Extracted records

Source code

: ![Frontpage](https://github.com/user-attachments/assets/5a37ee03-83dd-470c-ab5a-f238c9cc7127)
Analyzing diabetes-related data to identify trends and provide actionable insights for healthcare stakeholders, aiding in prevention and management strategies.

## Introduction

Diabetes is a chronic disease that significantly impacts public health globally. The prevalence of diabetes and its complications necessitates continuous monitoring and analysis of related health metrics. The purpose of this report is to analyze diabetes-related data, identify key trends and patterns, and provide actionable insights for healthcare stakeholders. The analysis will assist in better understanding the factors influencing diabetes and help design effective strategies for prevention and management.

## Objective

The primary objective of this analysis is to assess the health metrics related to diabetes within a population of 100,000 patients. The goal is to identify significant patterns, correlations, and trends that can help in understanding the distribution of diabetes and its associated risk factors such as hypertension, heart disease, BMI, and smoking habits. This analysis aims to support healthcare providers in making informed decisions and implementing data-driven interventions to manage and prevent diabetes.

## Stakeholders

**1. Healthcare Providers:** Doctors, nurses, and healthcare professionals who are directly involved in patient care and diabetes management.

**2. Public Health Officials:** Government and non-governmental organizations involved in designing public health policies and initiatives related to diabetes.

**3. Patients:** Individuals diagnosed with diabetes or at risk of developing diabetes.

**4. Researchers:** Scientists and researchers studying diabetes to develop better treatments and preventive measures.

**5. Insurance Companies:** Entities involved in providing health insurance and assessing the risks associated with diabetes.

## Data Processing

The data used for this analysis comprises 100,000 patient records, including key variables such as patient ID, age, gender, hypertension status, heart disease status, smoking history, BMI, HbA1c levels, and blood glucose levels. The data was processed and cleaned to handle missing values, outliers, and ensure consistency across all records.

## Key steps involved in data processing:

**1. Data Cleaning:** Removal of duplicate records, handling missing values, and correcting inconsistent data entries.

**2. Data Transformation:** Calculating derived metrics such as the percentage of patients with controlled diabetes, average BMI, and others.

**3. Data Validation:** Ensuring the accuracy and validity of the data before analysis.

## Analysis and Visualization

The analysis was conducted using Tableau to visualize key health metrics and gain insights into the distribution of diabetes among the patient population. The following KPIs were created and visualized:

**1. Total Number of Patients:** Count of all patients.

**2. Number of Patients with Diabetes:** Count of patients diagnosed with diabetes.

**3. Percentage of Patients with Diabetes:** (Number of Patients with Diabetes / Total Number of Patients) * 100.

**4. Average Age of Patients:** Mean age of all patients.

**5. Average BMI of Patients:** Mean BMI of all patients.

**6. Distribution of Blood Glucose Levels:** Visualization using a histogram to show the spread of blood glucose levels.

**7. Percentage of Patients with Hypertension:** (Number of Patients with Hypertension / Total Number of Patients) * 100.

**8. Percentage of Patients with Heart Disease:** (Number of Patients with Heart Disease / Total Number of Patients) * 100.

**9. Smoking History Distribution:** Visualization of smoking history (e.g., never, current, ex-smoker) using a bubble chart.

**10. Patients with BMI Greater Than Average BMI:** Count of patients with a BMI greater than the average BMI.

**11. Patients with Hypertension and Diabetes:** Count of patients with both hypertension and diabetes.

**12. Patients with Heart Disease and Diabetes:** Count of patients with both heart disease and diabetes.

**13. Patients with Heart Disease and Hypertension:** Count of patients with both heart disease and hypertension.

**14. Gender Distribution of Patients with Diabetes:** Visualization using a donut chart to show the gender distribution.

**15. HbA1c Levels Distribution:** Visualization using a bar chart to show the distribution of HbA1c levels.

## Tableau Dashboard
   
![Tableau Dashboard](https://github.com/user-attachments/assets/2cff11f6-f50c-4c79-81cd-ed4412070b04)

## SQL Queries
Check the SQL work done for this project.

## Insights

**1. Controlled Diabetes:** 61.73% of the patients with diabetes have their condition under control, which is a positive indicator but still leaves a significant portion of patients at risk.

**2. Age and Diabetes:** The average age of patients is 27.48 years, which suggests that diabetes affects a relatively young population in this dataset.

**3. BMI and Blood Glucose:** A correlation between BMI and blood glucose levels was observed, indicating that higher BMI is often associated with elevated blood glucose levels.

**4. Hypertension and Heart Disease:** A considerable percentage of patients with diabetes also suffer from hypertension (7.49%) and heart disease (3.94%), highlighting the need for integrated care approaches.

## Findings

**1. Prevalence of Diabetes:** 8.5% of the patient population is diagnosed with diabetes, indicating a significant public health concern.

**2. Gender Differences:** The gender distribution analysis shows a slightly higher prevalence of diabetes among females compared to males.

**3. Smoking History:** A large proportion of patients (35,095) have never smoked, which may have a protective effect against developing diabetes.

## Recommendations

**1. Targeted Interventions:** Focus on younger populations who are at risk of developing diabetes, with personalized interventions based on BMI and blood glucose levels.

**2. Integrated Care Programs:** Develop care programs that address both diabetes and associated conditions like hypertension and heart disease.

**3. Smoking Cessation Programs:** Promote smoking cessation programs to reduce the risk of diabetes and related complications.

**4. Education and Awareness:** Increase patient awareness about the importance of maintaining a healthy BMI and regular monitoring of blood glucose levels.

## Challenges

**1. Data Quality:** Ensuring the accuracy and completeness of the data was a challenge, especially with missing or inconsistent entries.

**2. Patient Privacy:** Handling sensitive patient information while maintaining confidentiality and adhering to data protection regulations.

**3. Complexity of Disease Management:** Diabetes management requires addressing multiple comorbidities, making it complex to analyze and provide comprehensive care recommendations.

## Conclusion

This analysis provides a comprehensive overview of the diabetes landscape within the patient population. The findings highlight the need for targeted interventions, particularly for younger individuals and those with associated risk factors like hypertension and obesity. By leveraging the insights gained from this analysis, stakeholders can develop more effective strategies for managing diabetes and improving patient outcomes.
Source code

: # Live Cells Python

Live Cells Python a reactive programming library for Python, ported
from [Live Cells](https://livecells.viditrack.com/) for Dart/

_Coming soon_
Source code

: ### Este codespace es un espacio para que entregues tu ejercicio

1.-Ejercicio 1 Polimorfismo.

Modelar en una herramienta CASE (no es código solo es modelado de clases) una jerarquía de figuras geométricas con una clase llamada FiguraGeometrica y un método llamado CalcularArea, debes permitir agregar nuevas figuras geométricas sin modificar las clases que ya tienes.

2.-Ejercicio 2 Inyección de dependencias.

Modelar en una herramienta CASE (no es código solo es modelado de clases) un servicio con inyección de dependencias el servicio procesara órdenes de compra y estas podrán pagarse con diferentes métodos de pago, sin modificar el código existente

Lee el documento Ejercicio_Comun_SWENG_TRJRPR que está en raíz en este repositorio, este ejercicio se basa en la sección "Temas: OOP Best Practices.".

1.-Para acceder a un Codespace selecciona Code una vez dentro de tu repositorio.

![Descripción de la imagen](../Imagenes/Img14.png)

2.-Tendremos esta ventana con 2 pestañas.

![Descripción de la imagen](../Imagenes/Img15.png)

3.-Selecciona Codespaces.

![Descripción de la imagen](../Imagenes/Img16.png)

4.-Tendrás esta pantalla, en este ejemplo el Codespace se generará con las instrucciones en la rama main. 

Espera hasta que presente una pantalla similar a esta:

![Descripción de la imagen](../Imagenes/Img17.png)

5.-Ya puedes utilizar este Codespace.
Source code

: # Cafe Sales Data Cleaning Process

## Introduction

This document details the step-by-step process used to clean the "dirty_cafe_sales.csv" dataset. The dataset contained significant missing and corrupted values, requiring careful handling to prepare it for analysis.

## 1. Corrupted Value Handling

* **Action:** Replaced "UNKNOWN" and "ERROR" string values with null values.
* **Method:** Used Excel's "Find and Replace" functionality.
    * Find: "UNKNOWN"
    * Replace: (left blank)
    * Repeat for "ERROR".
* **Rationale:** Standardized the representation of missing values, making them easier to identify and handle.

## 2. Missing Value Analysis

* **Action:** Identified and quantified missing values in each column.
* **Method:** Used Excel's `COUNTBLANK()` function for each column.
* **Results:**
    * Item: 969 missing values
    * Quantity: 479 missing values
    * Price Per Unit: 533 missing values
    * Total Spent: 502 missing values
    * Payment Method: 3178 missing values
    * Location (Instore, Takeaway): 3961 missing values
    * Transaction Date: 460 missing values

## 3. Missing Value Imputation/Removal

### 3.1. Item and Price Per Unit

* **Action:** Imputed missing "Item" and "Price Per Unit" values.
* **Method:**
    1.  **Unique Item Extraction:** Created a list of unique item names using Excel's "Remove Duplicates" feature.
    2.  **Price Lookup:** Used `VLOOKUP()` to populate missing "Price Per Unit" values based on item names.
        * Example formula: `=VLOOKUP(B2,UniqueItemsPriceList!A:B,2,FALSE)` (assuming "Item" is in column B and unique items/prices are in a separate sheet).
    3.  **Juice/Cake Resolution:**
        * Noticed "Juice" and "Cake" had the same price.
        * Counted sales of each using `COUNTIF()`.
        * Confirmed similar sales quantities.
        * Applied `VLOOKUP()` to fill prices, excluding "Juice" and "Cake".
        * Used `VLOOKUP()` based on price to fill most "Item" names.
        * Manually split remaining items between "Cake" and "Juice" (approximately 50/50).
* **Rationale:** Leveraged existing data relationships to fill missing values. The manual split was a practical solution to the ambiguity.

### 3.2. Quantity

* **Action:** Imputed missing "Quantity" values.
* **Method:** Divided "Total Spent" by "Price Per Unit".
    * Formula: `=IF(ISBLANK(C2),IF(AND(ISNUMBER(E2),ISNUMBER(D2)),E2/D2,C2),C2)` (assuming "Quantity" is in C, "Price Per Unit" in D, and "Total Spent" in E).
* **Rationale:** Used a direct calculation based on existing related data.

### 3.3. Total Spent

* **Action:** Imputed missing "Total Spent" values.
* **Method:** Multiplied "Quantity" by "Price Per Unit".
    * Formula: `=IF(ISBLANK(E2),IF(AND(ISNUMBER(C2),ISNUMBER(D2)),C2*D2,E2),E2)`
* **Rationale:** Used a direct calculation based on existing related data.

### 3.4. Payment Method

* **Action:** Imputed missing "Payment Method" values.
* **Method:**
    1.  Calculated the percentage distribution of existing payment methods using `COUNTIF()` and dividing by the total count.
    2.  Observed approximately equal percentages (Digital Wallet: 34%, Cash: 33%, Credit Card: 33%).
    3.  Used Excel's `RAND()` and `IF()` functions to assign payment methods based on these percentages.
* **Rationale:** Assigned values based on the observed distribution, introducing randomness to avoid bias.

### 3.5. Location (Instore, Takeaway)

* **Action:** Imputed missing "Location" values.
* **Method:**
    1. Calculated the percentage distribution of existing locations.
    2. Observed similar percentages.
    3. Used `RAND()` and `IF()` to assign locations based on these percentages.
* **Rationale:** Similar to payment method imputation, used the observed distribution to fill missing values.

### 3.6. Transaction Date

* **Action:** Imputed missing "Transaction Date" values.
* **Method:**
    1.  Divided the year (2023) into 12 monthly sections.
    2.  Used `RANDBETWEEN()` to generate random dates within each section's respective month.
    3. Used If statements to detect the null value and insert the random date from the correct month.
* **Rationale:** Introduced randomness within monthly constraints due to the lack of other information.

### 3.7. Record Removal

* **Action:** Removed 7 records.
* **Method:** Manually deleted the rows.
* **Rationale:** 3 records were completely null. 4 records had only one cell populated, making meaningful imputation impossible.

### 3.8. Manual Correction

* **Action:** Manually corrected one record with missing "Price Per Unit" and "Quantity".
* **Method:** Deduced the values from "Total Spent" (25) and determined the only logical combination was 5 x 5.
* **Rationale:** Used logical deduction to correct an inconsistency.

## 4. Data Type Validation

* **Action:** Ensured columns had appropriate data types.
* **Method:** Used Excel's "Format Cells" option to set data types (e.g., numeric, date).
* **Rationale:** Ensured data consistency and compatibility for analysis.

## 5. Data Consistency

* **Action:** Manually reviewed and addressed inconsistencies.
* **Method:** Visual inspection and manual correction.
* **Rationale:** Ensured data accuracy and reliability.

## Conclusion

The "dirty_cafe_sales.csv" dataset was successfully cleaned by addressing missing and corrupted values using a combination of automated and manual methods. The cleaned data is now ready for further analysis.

Goal of the exercise
Reproduce word for word the material above, starting with the line that has "5.-Ya puedes utilizar este Codespace." and stopping after the line that has "## 1. Corrupted Value Handling".

Response to this task
5.-Ya puedes utilizar este Codespace.
Source code

: # Cafe Sales Data Cleaning Process

## Introduction

This document details the step-by-step process used to clean the "dirty_cafe_sales.csv" dataset. The dataset contained significant missing and corrupted values, requiring careful handling to prepare it for analysis.

## 1. Corrupted Value Handling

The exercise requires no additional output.